The things to consider are:

  • Multilingual support. We don't want something that speaks only English.
  • Speech quality: We don't want something that sounds like it was built on a Votrax chip in the early 1980s.

See also bug 525444.

Speech recognition

A solution that, like Nuance does it, sends stuff to a server to be recognized, since the speech rec process requires processing power that is not really available on mobile devices today. Speech recognition consumes considerably more CPU power than TTS.

What are the computational demands? The current top-of-line chipsets on mobiles offer O(10 Gflops) compute power and O(1GBps) memory bandwidth. That's pretty serious. By the time B2G is further along, those numbers will be higher. There's of course a power-consumption tradeoff that has to be made, but I don't think we should rule out "client side" recognition a priori. If this is a research problem, we have contents in academia who would almost certainly be interested.
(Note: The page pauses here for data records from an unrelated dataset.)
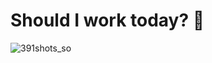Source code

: # Should I work today? 💼

![391shots_so](https://github.com/rubenpachecomatas/should-i-work-today/assets/43571185/bf0a81a5-b07b-47f4-8452-748bd3d7d0e7)
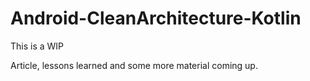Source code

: # Android-CleanArchitecture-Kotlin

This is a WIP

Article, lessons learned and some more material coming up.
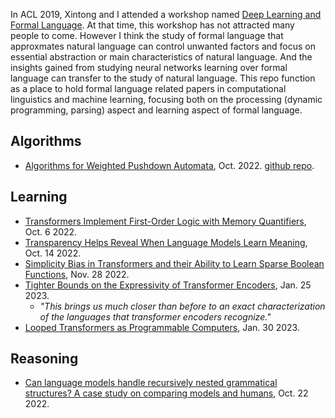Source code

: 
In ACL 2019, Xintong and I attended a workshop named [Deep Learning and Formal Language](https://sites.google.com/view/delfol-workshop-acl19).
At that time, this workshop has not attracted many people to come.
However I think the study of formal language that approxmates natural language can control unwanted factors and focus on essential abstraction or main characteristics of natural language.
And the insights gained from studying neural networks learning over formal language can transfer to the study of natural language.
This repo function as a place to hold formal language related papers in computational linguistics and machine learning, focusing both on the processing (dynamic programming, parsing) aspect and learning aspect of formal language.

## Algorithms

- [Algorithms for Weighted Pushdown Automata](https://arxiv.org/pdf/2210.06884.pdf), Oct. 2022. [github repo](https://github.com/rycolab/wpda).

## Learning

- [Transformers Implement First-Order Logic with Memory Quantifiers](https://arxiv.org/pdf/2210.02671.pdf), Oct. 6 2022.
- [Transparency Helps Reveal When Language Models Learn Meaning](https://arxiv.org/pdf/2210.07468.pdf), Oct. 14 2022.
- [Simplicity Bias in Transformers and their Ability to Learn Sparse Boolean Functions](https://arxiv.org/pdf/2211.12316.pdf), Nov. 28 2022.
- [Tighter Bounds on the Expressivity of Transformer Encoders](https://arxiv.org/pdf/2301.10743.pdf), Jan. 25 2023.
  - _"This brings us much closer than before to an exact characterization of the languages that transformer encoders recognize."_
- [Looped Transformers as Programmable Computers](https://arxiv.org/pdf/2301.13196.pdf), Jan. 30 2023.

## Reasoning

- [Can language models handle recursively nested grammatical structures? A case study on comparing models and humans](https://arxiv.org/abs/2210.15303), Oct. 22 2022.
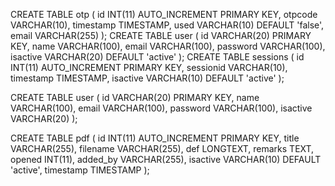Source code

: CREATE TABLE otp (
    id INT(11) AUTO_INCREMENT PRIMARY KEY,
    otpcode VARCHAR(10),
    timestamp TIMESTAMP,
    used VARCHAR(10) DEFAULT 'false',
    email VARCHAR(255)
);
CREATE TABLE user (
    id VARCHAR(20) PRIMARY KEY,
    name VARCHAR(100),
    email VARCHAR(100),
    password VARCHAR(100),
    isactive VARCHAR(20) DEFAULT 'active'
);
CREATE TABLE sessions (
    id INT(11) AUTO_INCREMENT PRIMARY KEY,
    sessionid VARCHAR(10),
    timestamp TIMESTAMP,
    isactive VARCHAR(10) DEFAULT 'active'
);

CREATE TABLE user (
    id VARCHAR(20) PRIMARY KEY,
    name VARCHAR(100),
    email VARCHAR(100),
    password VARCHAR(100),
    isactive VARCHAR(20)
);

CREATE TABLE pdf (
    id INT(11) AUTO_INCREMENT PRIMARY KEY,
    title VARCHAR(255),
	filename VARCHAR(255),
    def LONGTEXT,
    remarks TEXT,
    opened INT(11),
    added_by VARCHAR(255),
    isactive VARCHAR(10) DEFAULT 'active',
    timestamp TIMESTAMP
);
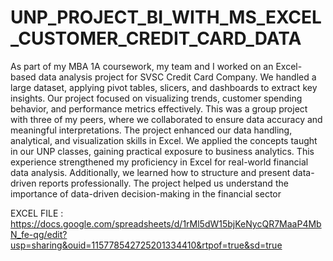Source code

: # UNP_PROJECT_BI_WITH_MS_EXCEL_CUSTOMER_CREDIT_CARD_DATA
As part of my MBA 1A coursework, my team and I worked on an Excel-based data analysis project for SVSC Credit Card Company. We handled a large dataset, applying pivot tables, slicers, and dashboards to extract key insights. Our project focused on visualizing trends, customer spending behavior, and performance metrics effectively. This was a group project with three of my peers, where we collaborated to ensure data accuracy and meaningful interpretations. The project enhanced our data handling, analytical, and visualization skills in Excel. We applied the concepts taught in our UNP classes, gaining practical exposure to business analytics. This experience strengthened my proficiency in Excel for real-world financial data analysis. Additionally, we learned how to structure and present data-driven reports professionally. The project helped us understand the importance of data-driven decision-making in the financial sector

EXCEL FILE : https://docs.google.com/spreadsheets/d/1rMl5dW15bjKeNycQR7MaaP4MbN_fe-qg/edit?usp=sharing&ouid=115778542725201334410&rtpof=true&sd=true
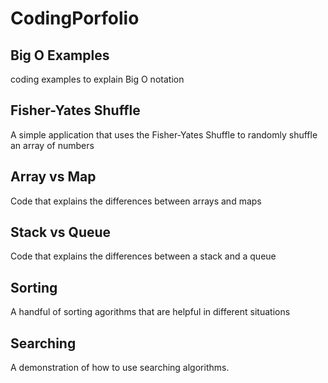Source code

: # CodingPorfolio
## Big O Examples
coding examples to explain Big O notation

## Fisher-Yates Shuffle
A simple application that uses the Fisher-Yates Shuffle to randomly shuffle an array of numbers

## Array vs Map
Code that explains the differences between arrays and maps

## Stack vs Queue
Code that explains the differences between a stack and a queue

## Sorting
A handful of sorting agorithms that are helpful in different situations

## Searching
A demonstration of how to use searching algorithms.
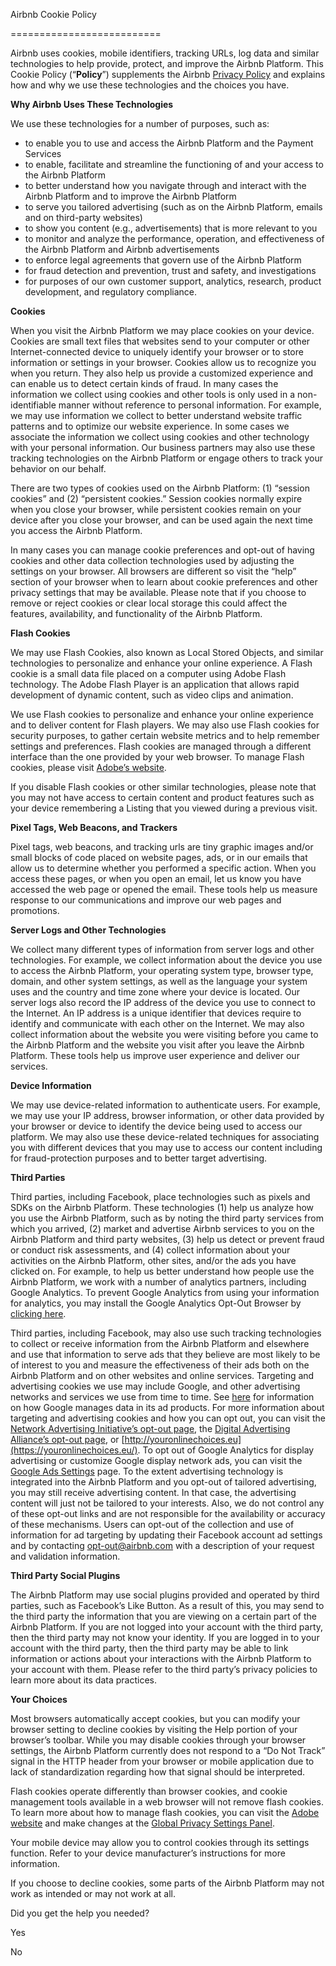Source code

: Airbnb Cookie Policy




==========================

Airbnb uses cookies, mobile identifiers, tracking URLs, log data and similar technologies to help provide, protect, and improve the Airbnb Platform. This Cookie Policy (“**Policy**”) supplements the Airbnb [Privacy Policy](https://www.airbnb.co.uk/terms/privacy_policy) and explains how and why we use these technologies and the choices you have.

**Why Airbnb Uses These Technologies**

We use these technologies for a number of purposes, such as:

*   to enable you to use and access the Airbnb Platform and the Payment Services
*   to enable, facilitate and streamline the functioning of and your access to the Airbnb Platform
*   to better understand how you navigate through and interact with the Airbnb Platform and to improve the Airbnb Platform
*   to serve you tailored advertising (such as on the Airbnb Platform, emails and on third-party websites)
*   to show you content (e.g., advertisements) that is more relevant to you
*   to monitor and analyze the performance, operation, and effectiveness of the Airbnb Platform and Airbnb advertisements
*   to enforce legal agreements that govern use of the Airbnb Platform
*   for fraud detection and prevention, trust and safety, and investigations
*   for purposes of our own customer support, analytics, research, product development, and regulatory compliance.

**Cookies**

When you visit the Airbnb Platform we may place cookies on your device. Cookies are small text files that websites send to your computer or other Internet-connected device to uniquely identify your browser or to store information or settings in your browser. Cookies allow us to recognize you when you return. They also help us provide a customized experience and can enable us to detect certain kinds of fraud. In many cases the information we collect using cookies and other tools is only used in a non-identifiable manner without reference to personal information. For example, we may use information we collect to better understand website traffic patterns and to optimize our website experience. In some cases we associate the information we collect using cookies and other technology with your personal information. Our business partners may also use these tracking technologies on the Airbnb Platform or engage others to track your behavior on our behalf.

There are two types of cookies used on the Airbnb Platform: (1) “session cookies” and (2) “persistent cookies.” Session cookies normally expire when you close your browser, while persistent cookies remain on your device after you close your browser, and can be used again the next time you access the Airbnb Platform.

In many cases you can manage cookie preferences and opt-out of having cookies and other data collection technologies used by adjusting the settings on your browser. All browsers are different so visit the “help” section of your browser when to learn about cookie preferences and other privacy settings that may be available. Please note that if you choose to remove or reject cookies or clear local storage this could affect the features, availability, and functionality of the Airbnb Platform.

**Flash Cookies**

We may use Flash Cookies, also known as Local Stored Objects, and similar technologies to personalize and enhance your online experience. A Flash cookie is a small data file placed on a computer using Adobe Flash technology. The Adobe Flash Player is an application that allows rapid development of dynamic content, such as video clips and animation.

We use Flash cookies to personalize and enhance your online experience and to deliver content for Flash players. We may also use Flash cookies for security purposes, to gather certain website metrics and to help remember settings and preferences. Flash cookies are managed through a different interface than the one provided by your web browser. To manage Flash cookies, please visit [Adobe’s website](https://www.macromedia.com/support/documentation/en/flashplayer/help/settings_manager.html).

If you disable Flash cookies or other similar technologies, please note that you may not have access to certain content and product features such as your device remembering a Listing that you viewed during a previous visit.

**Pixel Tags, Web Beacons, and Trackers**

Pixel tags, web beacons, and tracking urls are tiny graphic images and/or small blocks of code placed on website pages, ads, or in our emails that allow us to determine whether you performed a specific action. When you access these pages, or when you open an email, let us know you have accessed the web page or opened the email. These tools help us measure response to our communications and improve our web pages and promotions.

**Server Logs and Other Technologies**

We collect many different types of information from server logs and other technologies. For example, we collect information about the device you use to access the Airbnb Platform, your operating system type, browser type, domain, and other system settings, as well as the language your system uses and the country and time zone where your device is located. Our server logs also record the IP address of the device you use to connect to the Internet. An IP address is a unique identifier that devices require to identify and communicate with each other on the Internet. We may also collect information about the website you were visiting before you came to the Airbnb Platform and the website you visit after you leave the Airbnb Platform. These tools help us improve user experience and deliver our services.

**Device Information**

We may use device-related information to authenticate users. For example, we may use your IP address, browser information, or other data provided by your browser or device to identify the device being used to access our platform. We may also use these device-related techniques for associating you with different devices that you may use to access our content including for fraud-protection purposes and to better target advertising.

**Third Parties**

Third parties, including Facebook, place technologies such as pixels and SDKs on the Airbnb Platform. These technologies (1) help us analyze how you use the Airbnb Platform, such as by noting the third party services from which you arrived, (2) market and advertise Airbnb services to you on the Airbnb Platform and third party websites, (3) help us detect or prevent fraud or conduct risk assessments, and (4) collect information about your activities on the Airbnb Platform, other sites, and/or the ads you have clicked on. For example, to help us better understand how people use the Airbnb Platform, we work with a number of analytics partners, including Google Analytics. To prevent Google Analytics from using your information for analytics, you may install the Google Analytics Opt-Out Browser by [clicking here](https://tools.google.com/dlpage/gaoptout).

Third parties, including Facebook, may also use such tracking technologies to collect or receive information from the Airbnb Platform and elsewhere and use that information to serve ads that they believe are most likely to be of interest to you and measure the effectiveness of their ads both on the Airbnb Platform and on other websites and online services. Targeting and advertising cookies we use may include Google, and other advertising networks and services we use from time to time. See [here](https://policies.google.com/technologies/partner-sites) for information on how Google manages data in its ad products. For more information about targeting and advertising cookies and how you can opt out, you can visit the [Network Advertising Initiative’s opt-out page](https://www.networkadvertising.org/choices/), the [Digital Advertising Alliance’s opt-out page](https://www.aboutads.info/choices/), or [http://youronlinechoices.eu](https://youronlinechoices.eu/). To opt out of Google Analytics for display advertising or customize Google display network ads, you can visit the [Google Ads Settings](https://www.google.com/settings/ads) page. To the extent advertising technology is integrated into the Airbnb Platform and you opt-out of tailored advertising, you may still receive advertising content. In that case, the advertising content will just not be tailored to your interests. Also, we do not control any of these opt-out links and are not responsible for the availability or accuracy of these mechanisms. Users can opt-out of the collection and use of information for ad targeting by updating their Facebook account ad settings and by contacting opt-out@airbnb.com with a description of your request and validation information.

**Third Party Social Plugins**

The Airbnb Platform may use social plugins provided and operated by third parties, such as Facebook’s Like Button. As a result of this, you may send to the third party the information that you are viewing on a certain part of the Airbnb Platform. If you are not logged into your account with the third party, then the third party may not know your identity. If you are logged in to your account with the third party, then the third party may be able to link information or actions about your interactions with the Airbnb Platform to your account with them. Please refer to the third party’s privacy policies to learn more about its data practices.

**Your Choices**

Most browsers automatically accept cookies, but you can modify your browser setting to decline cookies by visiting the Help portion of your browser’s toolbar. While you may disable cookies through your browser settings, the Airbnb Platform currently does not respond to a “Do Not Track” signal in the HTTP header from your browser or mobile application due to lack of standardization regarding how that signal should be interpreted.

Flash cookies operate differently than browser cookies, and cookie management tools available in a web browser will not remove flash cookies. To learn more about how to manage flash cookies, you can visit the [Adobe website](https://www.adobe.com/) and make changes at the [Global Privacy Settings Panel](https://www.macromedia.com/support/documentation/en/flashplayer/help/settings_manager02.html).

Your mobile device may allow you to control cookies through its settings function. Refer to your device manufacturer’s instructions for more information.

If you choose to decline cookies, some parts of the Airbnb Platform may not work as intended or may not work at all.

Did you get the help you needed?

Yes

No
Implement a sophisticated gesturing model that allows blind users to do virtually everything without requiring a physical keyboard:

  • Touch something: Speak what's under the finger.
  • Double tap the last touched item: Activate it if possible (e. g. activate a link, set focus to an input etc.)
  • Swipe left and right: Move from item to item. Not just tabbable ones, but everything, so the page can be explored element by element.
  • Two finger dial gesture: Set the rotor (see next gesture) to a certain element. Elements can be links, headers, landmarks, form elements, lists, graphics, tables, and others we think are useful. Turn the dialer counterclock wise and the selection moves in the opposite direction.
  • Swipe up and down: Move to the previous resp. next element of a given type.
  • Two finger swipe up: Read from beginning of page to currently touched element.
  • Two finger Swipe down: Read from current location to end of page continuously.
  • Three finger swipe down/up: Move to next/previous visible part of page (like what fits on the touchscreen)
  • Tap with three fingers: Say which page, of how many, one is on. Gives the user an idea on how long the page actually is.

Physical Keyboard input

This could be tailored to what NVDA is doing: In browse situations, allow to jump to headings, landmarks, links, form fields, graphics, and others. When inside an editable field, type into the field. Make it transparent to users whether they're browsing or filling out a form (the Orca/VoiceOver transparency model).

Alternative Input

We'll need to somehow enable the creation of mouse and keyboard events from alternate devices such as switches. We'd want to enable something like Tekla switch input (aside: davidb knows the Tekla people).


Provide Zoom features.